**Your objective:**
Could you print every record exactly as it stands?

**Recorded data:**
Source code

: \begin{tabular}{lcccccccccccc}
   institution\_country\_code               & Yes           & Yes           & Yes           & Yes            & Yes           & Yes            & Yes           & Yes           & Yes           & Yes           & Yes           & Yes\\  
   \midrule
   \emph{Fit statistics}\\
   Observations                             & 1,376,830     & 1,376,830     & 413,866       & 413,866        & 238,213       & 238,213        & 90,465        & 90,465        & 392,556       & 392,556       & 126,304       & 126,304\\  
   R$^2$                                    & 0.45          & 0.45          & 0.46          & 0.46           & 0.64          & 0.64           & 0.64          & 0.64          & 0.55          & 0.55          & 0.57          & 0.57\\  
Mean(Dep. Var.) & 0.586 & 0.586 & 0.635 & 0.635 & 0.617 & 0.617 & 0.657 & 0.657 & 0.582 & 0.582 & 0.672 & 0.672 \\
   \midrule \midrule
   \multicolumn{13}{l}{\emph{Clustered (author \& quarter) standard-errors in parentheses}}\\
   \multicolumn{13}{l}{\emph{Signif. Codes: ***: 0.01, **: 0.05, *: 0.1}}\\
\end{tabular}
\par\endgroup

**Solution to the exercise:**
Source code

: \begin{tabular}{lcccccccccccc}
   institution\_country\_code               & Yes           & Yes           & Yes           & Yes            & Yes           & Yes            & Yes           & Yes           & Yes           & Yes           & Yes           & Yes\\  
   \midrule
   \emph{Fit statistics}\\
   Observations                             & 1,376,830     & 1,376,830     & 413,866       & 413,866        & 238,213       & 238,213        & 90,465        & 90,465        & 392,556       & 392,556       & 126,304       & 126,304\\  
   R$^2$                                    & 0.45          & 0.45          & 0.46          & 0.46           & 0.64          & 0.64           & 0.64          & 0.64          & 0.55          & 0.55          & 0.57          & 0.57\\  
Mean(Dep. Var.) & 0.586 & 0.586 & 0.635 & 0.635 & 0.617 & 0.617 & 0.657 & 0.657 & 0.582 & 0.582 & 0.672 & 0.672 \\
   \midrule \midrule
   \multicolumn{13}{l}{\emph{Clustered (author \& quarter) standard-errors in parentheses}}\\
   \multicolumn{13}{l}{\emph{Signif. Codes: ***: 0.01, **: 0.05, *: 0.1}}\\
\end{tabular}
\par\endgroup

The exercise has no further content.